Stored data
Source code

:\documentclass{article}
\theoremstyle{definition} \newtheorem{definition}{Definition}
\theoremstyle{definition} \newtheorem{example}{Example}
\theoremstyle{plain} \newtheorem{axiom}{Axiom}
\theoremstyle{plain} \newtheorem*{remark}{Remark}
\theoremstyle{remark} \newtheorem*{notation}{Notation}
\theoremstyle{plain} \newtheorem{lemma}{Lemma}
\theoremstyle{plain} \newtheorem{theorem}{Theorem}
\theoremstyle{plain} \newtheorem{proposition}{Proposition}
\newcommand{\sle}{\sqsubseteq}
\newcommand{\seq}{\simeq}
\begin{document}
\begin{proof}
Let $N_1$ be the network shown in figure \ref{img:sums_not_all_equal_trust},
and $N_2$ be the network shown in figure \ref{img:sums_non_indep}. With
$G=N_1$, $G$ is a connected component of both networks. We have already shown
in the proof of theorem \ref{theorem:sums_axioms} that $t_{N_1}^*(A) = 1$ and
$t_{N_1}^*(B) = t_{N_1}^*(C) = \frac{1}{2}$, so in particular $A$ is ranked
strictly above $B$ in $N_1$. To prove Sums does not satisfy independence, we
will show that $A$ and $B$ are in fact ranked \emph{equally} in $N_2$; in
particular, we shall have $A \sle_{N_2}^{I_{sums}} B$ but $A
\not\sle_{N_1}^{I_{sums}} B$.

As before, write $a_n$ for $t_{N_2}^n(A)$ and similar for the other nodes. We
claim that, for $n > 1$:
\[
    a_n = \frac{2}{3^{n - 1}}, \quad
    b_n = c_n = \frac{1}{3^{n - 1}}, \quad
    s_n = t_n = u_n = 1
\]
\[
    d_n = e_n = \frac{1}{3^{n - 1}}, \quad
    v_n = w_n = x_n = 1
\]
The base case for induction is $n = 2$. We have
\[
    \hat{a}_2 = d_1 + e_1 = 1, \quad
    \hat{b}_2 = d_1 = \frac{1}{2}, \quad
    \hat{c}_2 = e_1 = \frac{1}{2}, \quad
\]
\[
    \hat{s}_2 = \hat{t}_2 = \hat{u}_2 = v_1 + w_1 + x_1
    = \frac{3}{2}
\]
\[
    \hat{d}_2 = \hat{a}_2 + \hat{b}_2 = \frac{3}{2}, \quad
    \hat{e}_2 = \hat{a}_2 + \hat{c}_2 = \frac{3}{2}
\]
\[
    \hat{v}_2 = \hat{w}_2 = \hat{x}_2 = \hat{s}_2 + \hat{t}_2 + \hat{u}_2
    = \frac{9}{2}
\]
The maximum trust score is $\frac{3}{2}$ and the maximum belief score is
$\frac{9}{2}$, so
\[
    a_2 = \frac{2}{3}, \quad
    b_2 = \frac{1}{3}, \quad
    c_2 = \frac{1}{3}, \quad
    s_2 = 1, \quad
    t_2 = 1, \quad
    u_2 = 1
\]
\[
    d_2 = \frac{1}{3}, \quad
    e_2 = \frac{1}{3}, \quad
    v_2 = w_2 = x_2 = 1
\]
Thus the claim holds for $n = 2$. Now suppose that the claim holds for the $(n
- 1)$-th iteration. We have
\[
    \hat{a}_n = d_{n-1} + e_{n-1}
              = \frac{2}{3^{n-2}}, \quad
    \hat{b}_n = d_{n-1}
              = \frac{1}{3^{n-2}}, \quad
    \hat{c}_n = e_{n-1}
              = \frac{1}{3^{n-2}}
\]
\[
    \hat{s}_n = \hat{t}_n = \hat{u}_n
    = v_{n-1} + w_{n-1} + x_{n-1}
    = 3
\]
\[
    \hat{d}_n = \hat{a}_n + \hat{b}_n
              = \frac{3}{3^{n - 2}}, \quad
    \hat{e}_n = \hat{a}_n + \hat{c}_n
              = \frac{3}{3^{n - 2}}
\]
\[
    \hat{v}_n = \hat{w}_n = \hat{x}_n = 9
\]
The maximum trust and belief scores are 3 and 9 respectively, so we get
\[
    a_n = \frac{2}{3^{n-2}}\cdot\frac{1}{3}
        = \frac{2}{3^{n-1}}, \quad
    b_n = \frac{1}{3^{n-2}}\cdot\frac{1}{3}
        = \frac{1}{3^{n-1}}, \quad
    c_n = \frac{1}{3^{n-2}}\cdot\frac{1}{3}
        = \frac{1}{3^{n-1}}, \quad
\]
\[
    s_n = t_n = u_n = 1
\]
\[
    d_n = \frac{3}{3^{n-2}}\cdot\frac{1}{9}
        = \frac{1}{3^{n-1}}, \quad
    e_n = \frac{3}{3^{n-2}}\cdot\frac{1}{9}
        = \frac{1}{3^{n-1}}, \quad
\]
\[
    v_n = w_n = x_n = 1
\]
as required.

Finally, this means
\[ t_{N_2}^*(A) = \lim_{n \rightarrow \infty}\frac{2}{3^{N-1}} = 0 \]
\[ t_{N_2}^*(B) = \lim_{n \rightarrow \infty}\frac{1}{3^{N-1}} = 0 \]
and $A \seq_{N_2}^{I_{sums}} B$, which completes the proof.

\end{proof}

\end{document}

• _PROMPT_
Every record shown above must be echoed exactly.

• _OUTPUT_
Source code

:\documentclass{article}
\theoremstyle{definition} \newtheorem{definition}{Definition}
\theoremstyle{definition} \newtheorem{example}{Example}
\theoremstyle{plain} \newtheorem{axiom}{Axiom}
\theoremstyle{plain} \newtheorem*{remark}{Remark}
\theoremstyle{remark} \newtheorem*{notation}{Notation}
\theoremstyle{plain} \newtheorem{lemma}{Lemma}
\theoremstyle{plain} \newtheorem{theorem}{Theorem}
\theoremstyle{plain} \newtheorem{proposition}{Proposition}
\newcommand{\sle}{\sqsubseteq}
\newcommand{\seq}{\simeq}
\begin{document}
\begin{proof}
Let $N_1$ be the network shown in figure \ref{img:sums_not_all_equal_trust},
and $N_2$ be the network shown in figure \ref{img:sums_non_indep}. With
$G=N_1$, $G$ is a connected component of both networks. We have already shown
in the proof of theorem \ref{theorem:sums_axioms} that $t_{N_1}^*(A) = 1$ and
$t_{N_1}^*(B) = t_{N_1}^*(C) = \frac{1}{2}$, so in particular $A$ is ranked
strictly above $B$ in $N_1$. To prove Sums does not satisfy independence, we
will show that $A$ and $B$ are in fact ranked \emph{equally} in $N_2$; in
particular, we shall have $A \sle_{N_2}^{I_{sums}} B$ but $A
\not\sle_{N_1}^{I_{sums}} B$.

As before, write $a_n$ for $t_{N_2}^n(A)$ and similar for the other nodes. We
claim that, for $n > 1$:
\[
    a_n = \frac{2}{3^{n - 1}}, \quad
    b_n = c_n = \frac{1}{3^{n - 1}}, \quad
    s_n = t_n = u_n = 1
\]
\[
    d_n = e_n = \frac{1}{3^{n - 1}}, \quad
    v_n = w_n = x_n = 1
\]
The base case for induction is $n = 2$. We have
\[
    \hat{a}_2 = d_1 + e_1 = 1, \quad
    \hat{b}_2 = d_1 = \frac{1}{2}, \quad
    \hat{c}_2 = e_1 = \frac{1}{2}, \quad
\]
\[
    \hat{s}_2 = \hat{t}_2 = \hat{u}_2 = v_1 + w_1 + x_1
    = \frac{3}{2}
\]
\[
    \hat{d}_2 = \hat{a}_2 + \hat{b}_2 = \frac{3}{2}, \quad
    \hat{e}_2 = \hat{a}_2 + \hat{c}_2 = \frac{3}{2}
\]
\[
    \hat{v}_2 = \hat{w}_2 = \hat{x}_2 = \hat{s}_2 + \hat{t}_2 + \hat{u}_2
    = \frac{9}{2}
\]
The maximum trust score is $\frac{3}{2}$ and the maximum belief score is
$\frac{9}{2}$, so
\[
    a_2 = \frac{2}{3}, \quad
    b_2 = \frac{1}{3}, \quad
    c_2 = \frac{1}{3}, \quad
    s_2 = 1, \quad
    t_2 = 1, \quad
    u_2 = 1
\]
\[
    d_2 = \frac{1}{3}, \quad
    e_2 = \frac{1}{3}, \quad
    v_2 = w_2 = x_2 = 1
\]
Thus the claim holds for $n = 2$. Now suppose that the claim holds for the $(n
- 1)$-th iteration. We have
\[
    \hat{a}_n = d_{n-1} + e_{n-1}
              = \frac{2}{3^{n-2}}, \quad
    \hat{b}_n = d_{n-1}
              = \frac{1}{3^{n-2}}, \quad
    \hat{c}_n = e_{n-1}
              = \frac{1}{3^{n-2}}
\]
\[
    \hat{s}_n = \hat{t}_n = \hat{u}_n
    = v_{n-1} + w_{n-1} + x_{n-1}
    = 3
\]
\[
    \hat{d}_n = \hat{a}_n + \hat{b}_n
              = \frac{3}{3^{n - 2}}, \quad
    \hat{e}_n = \hat{a}_n + \hat{c}_n
              = \frac{3}{3^{n - 2}}
\]
\[
    \hat{v}_n = \hat{w}_n = \hat{x}_n = 9
\]
The maximum trust and belief scores are 3 and 9 respectively, so we get
\[
    a_n = \frac{2}{3^{n-2}}\cdot\frac{1}{3}
        = \frac{2}{3^{n-1}}, \quad
    b_n = \frac{1}{3^{n-2}}\cdot\frac{1}{3}
        = \frac{1}{3^{n-1}}, \quad
    c_n = \frac{1}{3^{n-2}}\cdot\frac{1}{3}
        = \frac{1}{3^{n-1}}, \quad
\]
\[
    s_n = t_n = u_n = 1
\]
\[
    d_n = \frac{3}{3^{n-2}}\cdot\frac{1}{9}
        = \frac{1}{3^{n-1}}, \quad
    e_n = \frac{3}{3^{n-2}}\cdot\frac{1}{9}
        = \frac{1}{3^{n-1}}, \quad
\]
\[
    v_n = w_n = x_n = 1
\]
as required.

Finally, this means
\[ t_{N_2}^*(A) = \lim_{n \rightarrow \infty}\frac{2}{3^{N-1}} = 0 \]
\[ t_{N_2}^*(B) = \lim_{n \rightarrow \infty}\frac{1}{3^{N-1}} = 0 \]
and $A \seq_{N_2}^{I_{sums}} B$, which completes the proof.

\end{proof}

\end{document}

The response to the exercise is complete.